Merchantable, free of field costsEason focused on rights the state now has, but would lose under the contract, including its right to receive “its in kind share in merchantable quality and free of any ‘field costs’ incurred to make it so.” He said there are exceptions to this general rule such as a settlement agreement for Prudhoe Bay oil which allows a 96 cent- per-barrel field cost allowance and 22 cents per thousand cubic feet for gas. The Alaska Legislature revised the state’s oil and gas leasing statutes in 1978, requiring that royalty share be free and clear of unit expenses, he said.
Under the contract the state gives up this right and agrees to pay an upstream cost allowance of 22.4 cents per mcf on state gas, “defined under the contract to include impurities” which, Eason said, have been estimated to be as much as 12 percent at Prudhoe Bay; the state also pays for disposal of impurities.
“Currently,” he said, “the State has no obligation to pay upstream costs for non-Prudhoe Bay Unit royalty gas, tax gas or for impurities anywhere on the North Slope.”
Under its leases the state is also protected if a purchaser refuses to take the state’s royalty share, he said, something the state has given up under the contract by assuming “full responsibility for organizing and implementing the downstream transportation, marketing and delivery of its royalty and tax gas — all of which are currently the responsibility of the State’s lessees at no cost to the State.”
And when the state takes oil or gas in value it gets the “higher of” price when multiple sales are made, another thing it loses by taking gas in kind under the contract.
Eason said the contract is also silent on ownership and valuation of the state’s share of liquids in the gas, the natural gas liquids recovered at an extraction plant, and whether or not the state will share in any revenue from sale and use of substances such as carbon dioxide removed from the gas.

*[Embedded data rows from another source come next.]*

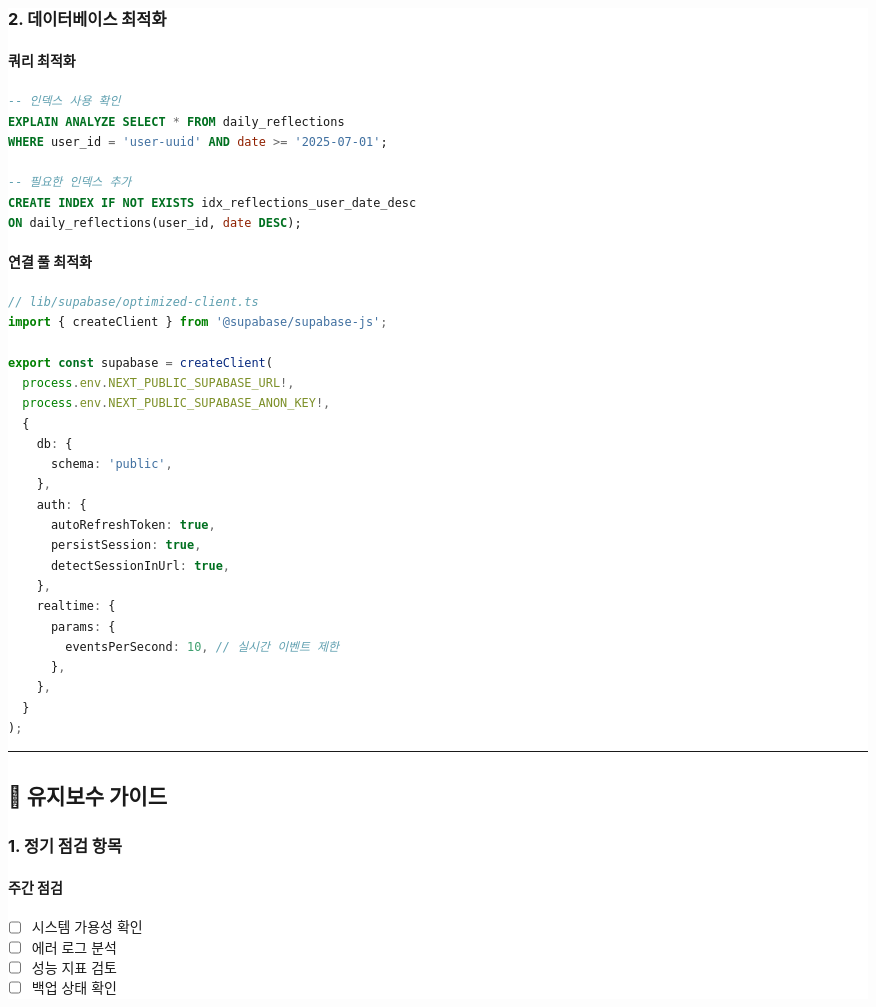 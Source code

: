 ### 2. 데이터베이스 최적화

#### 쿼리 최적화
```sql
-- 인덱스 사용 확인
EXPLAIN ANALYZE SELECT * FROM daily_reflections 
WHERE user_id = 'user-uuid' AND date >= '2025-07-01';

-- 필요한 인덱스 추가
CREATE INDEX IF NOT EXISTS idx_reflections_user_date_desc 
ON daily_reflections(user_id, date DESC);
```

#### 연결 풀 최적화
```typescript
// lib/supabase/optimized-client.ts
import { createClient } from '@supabase/supabase-js';

export const supabase = createClient(
  process.env.NEXT_PUBLIC_SUPABASE_URL!,
  process.env.NEXT_PUBLIC_SUPABASE_ANON_KEY!,
  {
    db: {
      schema: 'public',
    },
    auth: {
      autoRefreshToken: true,
      persistSession: true,
      detectSessionInUrl: true,
    },
    realtime: {
      params: {
        eventsPerSecond: 10, // 실시간 이벤트 제한
      },
    },
  }
);
```

---

## 🔄 유지보수 가이드

### 1. 정기 점검 항목

#### 주간 점검
- [ ] 시스템 가용성 확인
- [ ] 에러 로그 분석
- [ ] 성능 지표 검토
- [ ] 백업 상태 확인
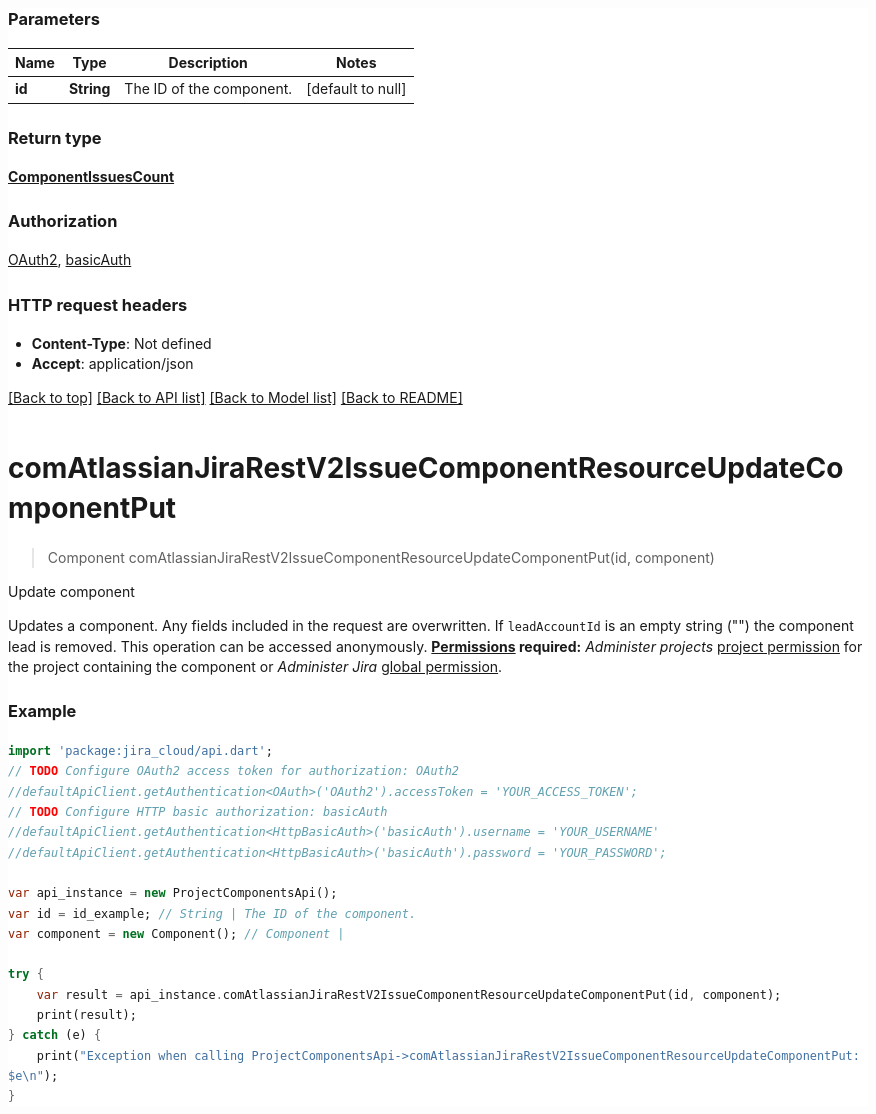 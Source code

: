 ### Parameters

Name | Type | Description  | Notes
------------- | ------------- | ------------- | -------------
 **id** | **String**| The ID of the component. | [default to null]

### Return type

[**ComponentIssuesCount**](ComponentIssuesCount.md)

### Authorization

[OAuth2](../README.md#OAuth2), [basicAuth](../README.md#basicAuth)

### HTTP request headers

 - **Content-Type**: Not defined
 - **Accept**: application/json

[[Back to top]](#) [[Back to API list]](../README.md#documentation-for-api-endpoints) [[Back to Model list]](../README.md#documentation-for-models) [[Back to README]](../README.md)

# **comAtlassianJiraRestV2IssueComponentResourceUpdateComponentPut**
> Component comAtlassianJiraRestV2IssueComponentResourceUpdateComponentPut(id, component)

Update component

Updates a component. Any fields included in the request are overwritten. If `leadAccountId` is an empty string (\"\") the component lead is removed.  This operation can be accessed anonymously.  **[Permissions](#permissions) required:** *Administer projects* [project permission](https://confluence.atlassian.com/x/yodKLg) for the project containing the component or *Administer Jira* [global permission](https://confluence.atlassian.com/x/x4dKLg).

### Example 
```dart
import 'package:jira_cloud/api.dart';
// TODO Configure OAuth2 access token for authorization: OAuth2
//defaultApiClient.getAuthentication<OAuth>('OAuth2').accessToken = 'YOUR_ACCESS_TOKEN';
// TODO Configure HTTP basic authorization: basicAuth
//defaultApiClient.getAuthentication<HttpBasicAuth>('basicAuth').username = 'YOUR_USERNAME'
//defaultApiClient.getAuthentication<HttpBasicAuth>('basicAuth').password = 'YOUR_PASSWORD';

var api_instance = new ProjectComponentsApi();
var id = id_example; // String | The ID of the component.
var component = new Component(); // Component | 

try { 
    var result = api_instance.comAtlassianJiraRestV2IssueComponentResourceUpdateComponentPut(id, component);
    print(result);
} catch (e) {
    print("Exception when calling ProjectComponentsApi->comAtlassianJiraRestV2IssueComponentResourceUpdateComponentPut: $e\n");
}
```
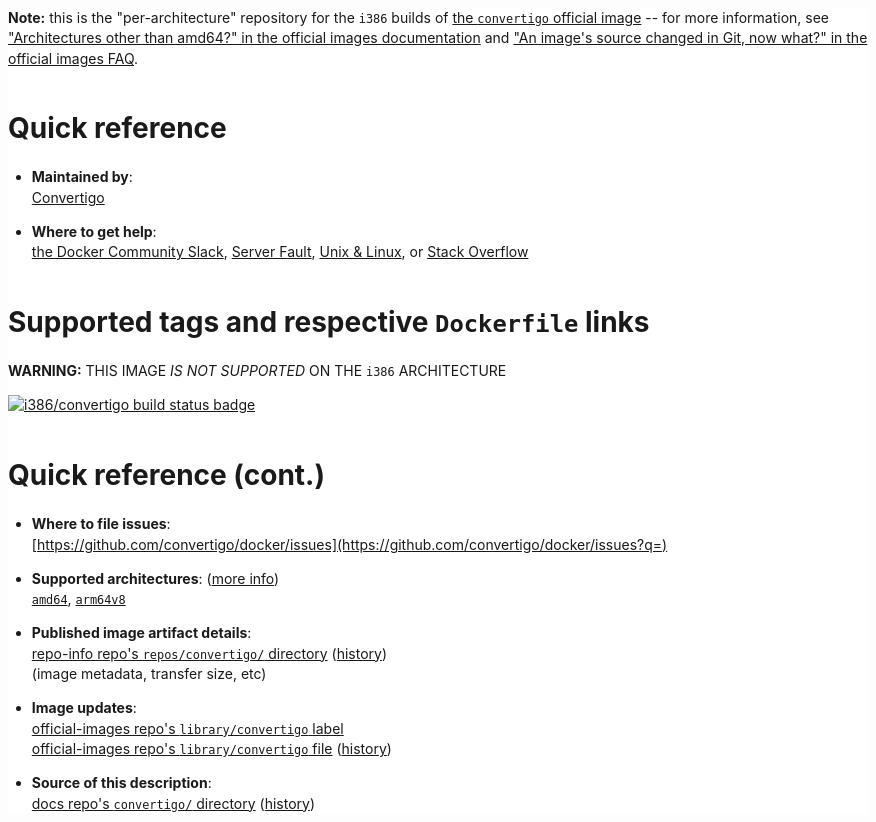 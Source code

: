 

**Note:** this is the "per-architecture" repository for the `i386` builds of [the `convertigo` official image](https://hub.docker.com/_/convertigo) -- for more information, see ["Architectures other than amd64?" in the official images documentation](https://github.com/docker-library/official-images#architectures-other-than-amd64) and ["An image's source changed in Git, now what?" in the official images FAQ](https://github.com/docker-library/faq#an-images-source-changed-in-git-now-what).

# Quick reference

-	**Maintained by**:  
	[Convertigo](https://github.com/convertigo/docker)

-	**Where to get help**:  
	[the Docker Community Slack](https://dockr.ly/comm-slack), [Server Fault](https://serverfault.com/help/on-topic), [Unix & Linux](https://unix.stackexchange.com/help/on-topic), or [Stack Overflow](https://stackoverflow.com/help/on-topic)

# Supported tags and respective `Dockerfile` links

**WARNING:** THIS IMAGE *IS NOT SUPPORTED* ON THE `i386` ARCHITECTURE

[![i386/convertigo build status badge](https://img.shields.io/jenkins/s/https/doi-janky.infosiftr.net/job/multiarch/job/i386/job/convertigo.svg?label=i386/convertigo%20%20build%20job)](https://doi-janky.infosiftr.net/job/multiarch/job/i386/job/convertigo/)

# Quick reference (cont.)

-	**Where to file issues**:  
	[https://github.com/convertigo/docker/issues](https://github.com/convertigo/docker/issues?q=)

-	**Supported architectures**: ([more info](https://github.com/docker-library/official-images#architectures-other-than-amd64))  
	[`amd64`](https://hub.docker.com/r/amd64/convertigo/), [`arm64v8`](https://hub.docker.com/r/arm64v8/convertigo/)

-	**Published image artifact details**:  
	[repo-info repo's `repos/convertigo/` directory](https://github.com/docker-library/repo-info/blob/master/repos/convertigo) ([history](https://github.com/docker-library/repo-info/commits/master/repos/convertigo))  
	(image metadata, transfer size, etc)

-	**Image updates**:  
	[official-images repo's `library/convertigo` label](https://github.com/docker-library/official-images/issues?q=label%3Alibrary%2Fconvertigo)  
	[official-images repo's `library/convertigo` file](https://github.com/docker-library/official-images/blob/master/library/convertigo) ([history](https://github.com/docker-library/official-images/commits/master/library/convertigo))

-	**Source of this description**:  
	[docs repo's `convertigo/` directory](https://github.com/docker-library/docs/tree/master/convertigo) ([history](https://github.com/docker-library/docs/commits/master/convertigo))

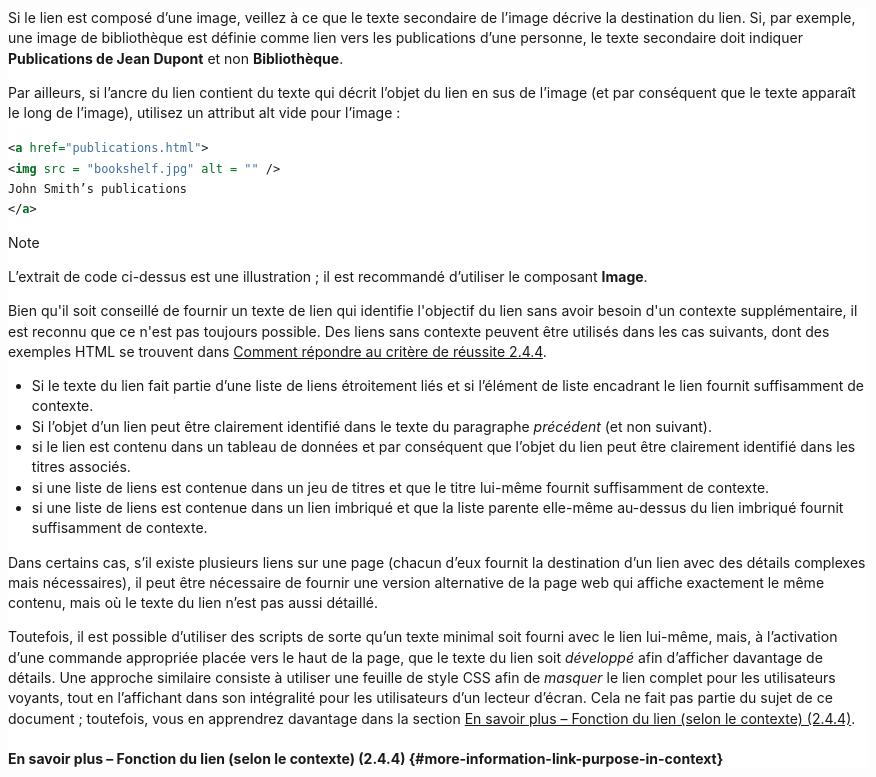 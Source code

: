 Si le lien est composé d’une image, veillez à ce que le texte secondaire de l’image décrive la destination du lien. Si, par exemple, une image de bibliothèque est définie comme lien vers les publications d’une personne, le texte secondaire doit indiquer **Publications de Jean Dupont** et non **Bibliothèque**.

Par ailleurs, si l’ancre du lien contient du texte qui décrit l’objet du lien en sus de l’image (et par conséquent que le texte apparaît le long de l’image), utilisez un attribut alt vide pour l’image :

```xml
<a href="publications.html">
<img src = "bookshelf.jpg" alt = "" />
John Smith’s publications
</a>
```

>[!NOTE]
>
>L’extrait de code ci-dessus est une illustration ; il est recommandé d’utiliser le composant **Image**.

Bien qu&#39;il soit conseillé de fournir un texte de lien qui identifie l&#39;objectif du lien sans avoir besoin d&#39;un contexte supplémentaire, il est reconnu que ce n&#39;est pas toujours possible. Des liens sans contexte peuvent être utilisés dans les cas suivants, dont des exemples HTML se trouvent dans [Comment répondre au critère de réussite 2.4.4](https://www.w3.org/WAI/WCAG21/quickref/#link-purpose-in-context).

* Si le texte du lien fait partie d’une liste de liens étroitement liés et si l’élément de liste encadrant le lien fournit suffisamment de contexte.
* Si l’objet d’un lien peut être clairement identifié dans le texte du paragraphe *précédent* (et non suivant).
* si le lien est contenu dans un tableau de données et par conséquent que l’objet du lien peut être clairement identifié dans les titres associés.
* si une liste de liens est contenue dans un jeu de titres et que le titre lui-même fournit suffisamment de contexte.
* si une liste de liens est contenue dans un lien imbriqué et que la liste parente elle-même au-dessus du lien imbriqué fournit suffisamment de contexte.

Dans certains cas, s’il existe plusieurs liens sur une page (chacun d’eux fournit la destination d’un lien avec des détails complexes mais nécessaires), il peut être nécessaire de fournir une version alternative de la page web qui affiche exactement le même contenu, mais où le texte du lien n’est pas aussi détaillé.

Toutefois, il est possible d’utiliser des scripts de sorte qu’un texte minimal soit fourni avec le lien lui-même, mais, à l’activation d’une commande appropriée placée vers le haut de la page, que le texte du lien soit *développé* afin d’afficher davantage de détails. Une approche similaire consiste à utiliser une feuille de style CSS afin de *masquer* le lien complet pour les utilisateurs voyants, tout en l’affichant dans son intégralité pour les utilisateurs d’un lecteur d’écran. Cela ne fait pas partie du sujet de ce document ; toutefois, vous en apprendrez davantage dans la section [En savoir plus – Fonction du lien (selon le contexte) (2.4.4)](#more-information-link-purpose-in-context).

#### En savoir plus – Fonction du lien (selon le contexte) (2.4.4) {#more-information-link-purpose-in-context}

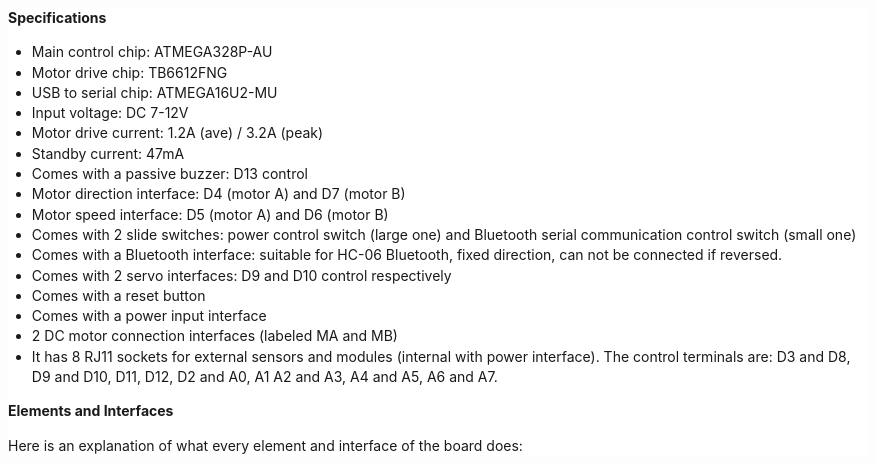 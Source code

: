 **Specifications**

- Main control chip: ATMEGA328P-AU
- Motor drive chip: TB6612FNG
- USB to serial chip: ATMEGA16U2-MU
- Input voltage: DC 7-12V
- Motor drive current: 1.2A (ave) / 3.2A (peak)
- Standby current: 47mA
- Comes with a passive buzzer: D13 control
- Motor direction interface: D4 (motor A) and D7 (motor B)
- Motor speed interface: D5 (motor A) and D6 (motor B)
- Comes with 2 slide switches: power control switch (large one) and Bluetooth serial communication control switch (small one)
- Comes with a Bluetooth interface: suitable for HC-06 Bluetooth, fixed direction, can not be connected if reversed.
- Comes with 2 servo interfaces: D9 and D10 control respectively
- Comes with a reset button
- Comes with a power input interface
- 2 DC motor connection interfaces (labeled MA and MB)
- It has 8 RJ11 sockets for external sensors and modules (internal with power interface). The control terminals are: D3 and D8, D9 and D10, D11, D12, D2 and A0, A1 A2 and A3, A4 and A5, A6 and A7.

**Elements and Interfaces**

Here is an explanation of what every element and interface of the board does:
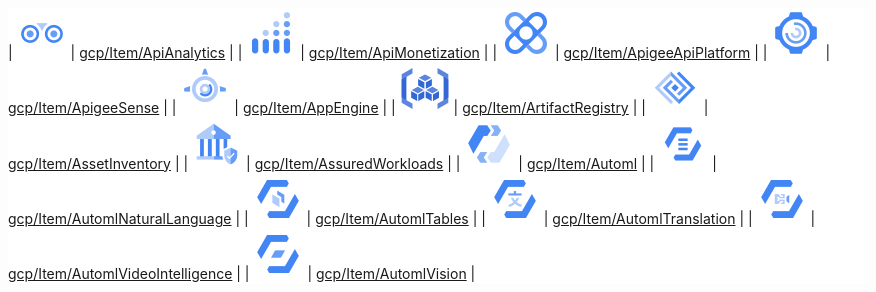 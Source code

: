 | ![illustration of gcp/Item/ApiAnalytics](../../gcp/Item/ApiAnalytics.png) | [gcp/Item/ApiAnalytics](../../gcp/Item/ApiAnalytics.md) |
| ![illustration of gcp/Item/ApiMonetization](../../gcp/Item/ApiMonetization.png) | [gcp/Item/ApiMonetization](../../gcp/Item/ApiMonetization.md) |
| ![illustration of gcp/Item/ApigeeApiPlatform](../../gcp/Item/ApigeeApiPlatform.png) | [gcp/Item/ApigeeApiPlatform](../../gcp/Item/ApigeeApiPlatform.md) |
| ![illustration of gcp/Item/ApigeeSense](../../gcp/Item/ApigeeSense.png) | [gcp/Item/ApigeeSense](../../gcp/Item/ApigeeSense.md) |
| ![illustration of gcp/Item/AppEngine](../../gcp/Item/AppEngine.png) | [gcp/Item/AppEngine](../../gcp/Item/AppEngine.md) |
| ![illustration of gcp/Item/ArtifactRegistry](../../gcp/Item/ArtifactRegistry.png) | [gcp/Item/ArtifactRegistry](../../gcp/Item/ArtifactRegistry.md) |
| ![illustration of gcp/Item/AssetInventory](../../gcp/Item/AssetInventory.png) | [gcp/Item/AssetInventory](../../gcp/Item/AssetInventory.md) |
| ![illustration of gcp/Item/AssuredWorkloads](../../gcp/Item/AssuredWorkloads.png) | [gcp/Item/AssuredWorkloads](../../gcp/Item/AssuredWorkloads.md) |
| ![illustration of gcp/Item/Automl](../../gcp/Item/Automl.png) | [gcp/Item/Automl](../../gcp/Item/Automl.md) |
| ![illustration of gcp/Item/AutomlNaturalLanguage](../../gcp/Item/AutomlNaturalLanguage.png) | [gcp/Item/AutomlNaturalLanguage](../../gcp/Item/AutomlNaturalLanguage.md) |
| ![illustration of gcp/Item/AutomlTables](../../gcp/Item/AutomlTables.png) | [gcp/Item/AutomlTables](../../gcp/Item/AutomlTables.md) |
| ![illustration of gcp/Item/AutomlTranslation](../../gcp/Item/AutomlTranslation.png) | [gcp/Item/AutomlTranslation](../../gcp/Item/AutomlTranslation.md) |
| ![illustration of gcp/Item/AutomlVideoIntelligence](../../gcp/Item/AutomlVideoIntelligence.png) | [gcp/Item/AutomlVideoIntelligence](../../gcp/Item/AutomlVideoIntelligence.md) |
| ![illustration of gcp/Item/AutomlVision](../../gcp/Item/AutomlVision.png) | [gcp/Item/AutomlVision](../../gcp/Item/AutomlVision.md) | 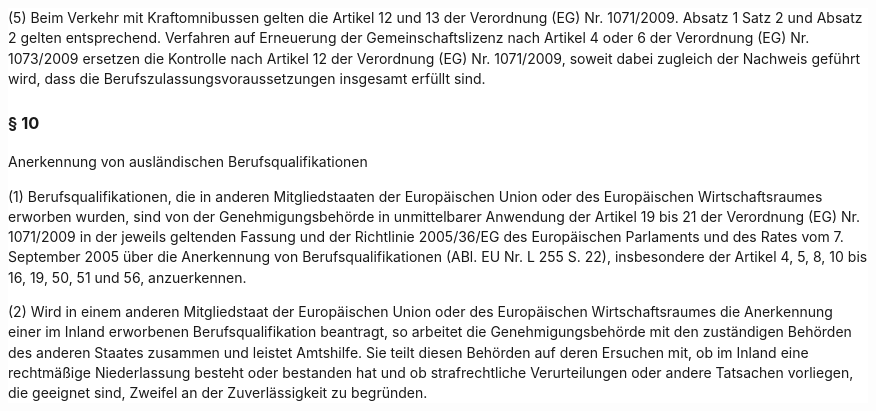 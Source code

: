 </div>

<div class="jurAbsatz">

(5) Beim Verkehr mit Kraftomnibussen gelten die Artikel 12 und 13 der
Verordnung (EG) Nr. 1071/2009. Absatz 1 Satz 2 und Absatz 2 gelten
entsprechend. Verfahren auf Erneuerung der Gemeinschaftslizenz nach
Artikel 4 oder 6 der Verordnung (EG) Nr. 1073/2009 ersetzen die
Kontrolle nach Artikel 12 der Verordnung (EG) Nr. 1071/2009, soweit
dabei zugleich der Nachweis geführt wird, dass die
Berufszulassungsvoraussetzungen insgesamt erfüllt sind.

</div>

</div>

</div>

</div>

<span id="BJNR085100000BJNE001203119.html"></span>

### § 10  
Anerkennung von ausländischen Berufsqualifikationen

<div>

<div class="jnhtml">

<div>

<div class="jurAbsatz">

(1) Berufsqualifikationen, die in anderen Mitgliedstaaten der
Europäischen Union oder des Europäischen Wirtschaftsraumes erworben
wurden, sind von der Genehmigungsbehörde in unmittelbarer Anwendung der
Artikel 19 bis 21 der Verordnung (EG) Nr. 1071/2009 in der jeweils
geltenden Fassung und der Richtlinie 2005/36/EG des Europäischen
Parlaments und des Rates vom 7. September 2005 über die Anerkennung von
Berufsqualifikationen (ABl. EU Nr. L 255 S. 22), insbesondere der
Artikel 4, 5, 8, 10 bis 16, 19, 50, 51 und 56, anzuerkennen.

</div>

<div class="jurAbsatz">

(2) Wird in einem anderen Mitgliedstaat der Europäischen Union oder des
Europäischen Wirtschaftsraumes die Anerkennung einer im Inland
erworbenen Berufsqualifikation beantragt, so arbeitet die
Genehmigungsbehörde mit den zuständigen Behörden des anderen Staates
zusammen und leistet Amtshilfe. Sie teilt diesen Behörden auf deren
Ersuchen mit, ob im Inland eine rechtmäßige Niederlassung besteht oder
bestanden hat und ob strafrechtliche Verurteilungen oder andere
Tatsachen vorliegen, die geeignet sind, Zweifel an der Zuverlässigkeit
zu begründen.

</div>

“Absent some prior and explicit agreements on these issues, it is very likely that disputes will arise,” Eason said.
In kind could be taken at AECO HubEason said it is his recollection that in testimony before the Legislature when the Alaska Stranded Gas Development Act was first passed, “the sole focus on royalty-related changes that might be required were changes to provide the producers long term certainty related to the frequency and duration of the Department of Natural Resources’ decisions to go from in kind taking to in value taking, and vice versa.” That statute expired without an application.
The second version of the bill allowed the commissioner of Revenue to develop terms related both to the state’s timing and notice of taking royalty in kind or in value and to royalty value, but, Eason said, “appears to have limited that authority” by specifying that the state not take royalty in value or in kind for longer than the term of purchase and sale agreements, whereas the proposed in-kind taking is for the term of the contract and “is unrelated to the term of any purchase and sale agreements.”
The producers want greater certainty on whether the state takes in kind or in value. Eason said that concern could be resolved by shifting the point of taking gas in kind “from its currently proposed locations — as far upstream as possible — to a point as far downstream as possible, the AECO Hub in Alberta.”
The state would be responsible for transportation costs to move its gas to Alberta, but “would not, however, have the increased risk and exposure that flows from the capacity management responsibility of the current proposal, nor would it need the expanded bureaucracy and a host of consultants” to manage the capacity of royalty and tax gas sales, he said.
Eason said that another way to address concern about the state switching from taking its gas in kind to in value could be resolved by the state committing to leave its gas in value for the term of the contract.